Each summer I consider a list of books for summer reading, polling friends, publications' recommendations, and the periodic book review on NPR. Each summer I gather my stack of books and place them on the coffee table so that I see them every time I am in my living room. Since switching to the Kindle for most of my pleasure reading, the devices sits there, plugged in, fully charged, waiting for me to pick it up and start pressing the next page button.
The stack still contains most of the books from five summers ago.
Summer is just too full of life for sitting and reading.
Most of the time.
This summer I am participating in two book studies at church and, well, since I co-leading one of them, I really have to read the book and stay a little ahead of the rest of the readers.
Both of the books are stretching my thinking about the topics at hand. For the Summer Bible Study we are going through Hard Living People & Mainstream Christians.
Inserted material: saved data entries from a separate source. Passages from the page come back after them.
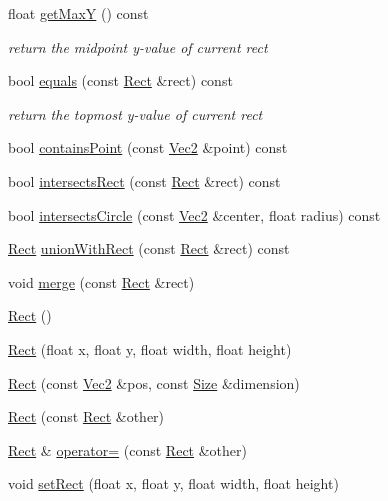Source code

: \begin{DoxyCompactItemize}
float \hyperlink{classRect_ae508fa245f49f5cc691d2dc36fdd7a8c}{get\+MaxY} () const
\begin{DoxyCompactList}\small\item\em return the midpoint y-\/value of current rect \end{DoxyCompactList}\item 
bool \hyperlink{classRect_af18d9c2a452430601e398fec58f4c8d3}{equals} (const \hyperlink{classRect}{Rect} \&rect) const
\begin{DoxyCompactList}\small\item\em return the topmost y-\/value of current rect \end{DoxyCompactList}\item 
bool \hyperlink{classRect_ade04c4780618c8886ab11902b92a25ec}{contains\+Point} (const \hyperlink{classVec2}{Vec2} \&point) const
\item 
bool \hyperlink{classRect_a1cda3d61f31818b138c051135c5a3bdd}{intersects\+Rect} (const \hyperlink{classRect}{Rect} \&rect) const
\item 
bool \hyperlink{classRect_a14ae2011ca780e304387920a8ebb1538}{intersects\+Circle} (const \hyperlink{classVec2}{Vec2} \&center, float radius) const
\item 
\hyperlink{classRect}{Rect} \hyperlink{classRect_ab51a6068a355a826faa0bd03c381f1fa}{union\+With\+Rect} (const \hyperlink{classRect}{Rect} \&rect) const
\item 
void \hyperlink{classRect_aafc3d3683de418f92a7089c7b7a777e0}{merge} (const \hyperlink{classRect}{Rect} \&rect)
\item 
\hyperlink{classRect_a911e531b86de33734dd7de3456722115}{Rect} ()
\item 
\hyperlink{classRect_a2ccad9ce15ee46a8957448a0bafbb8e9}{Rect} (float x, float y, float width, float height)
\item 
\hyperlink{classRect_a83b42c791d8ce7b8c08356755abe295c}{Rect} (const \hyperlink{classVec2}{Vec2} \&pos, const \hyperlink{classSize}{Size} \&dimension)
\item 
\hyperlink{classRect_a82f6b6e265c6c9ef8c644e2d0660a2bb}{Rect} (const \hyperlink{classRect}{Rect} \&other)
\item 
\hyperlink{classRect}{Rect} \& \hyperlink{classRect_ab01255985652564479c2c5343dbca9a7}{operator=} (const \hyperlink{classRect}{Rect} \&other)
\item 
void \hyperlink{classRect_ab9d3a5d029bc97ff8763c9e2ec7ed2f7}{set\+Rect} (float x, float y, float width, float height)
\item 

\end{DoxyCompactItemize}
I have always struggled in ministry with "hard living people" as I have never been comfortable in those environments, but the book is causing me to readdress my thoughts about participation in the ministries and has broadened my understanding of hard living. The scripture also gives use firm commands from the Old Testament to the New Testament that we are responsible for all people - even and especially those who fit the category Christ called "the least of these."
For a socially progressive congregation, even using the term, "least of these" or "hard living" proves challenging. Who are we, after all, to label others?
The world labels people and we are naive to ignore that. Recognizing the reality in the world does not make us of the world, but to function in it, we have to adopt an appropriate language, appropriate behaviors, and appropriate attitudes. We have to get real.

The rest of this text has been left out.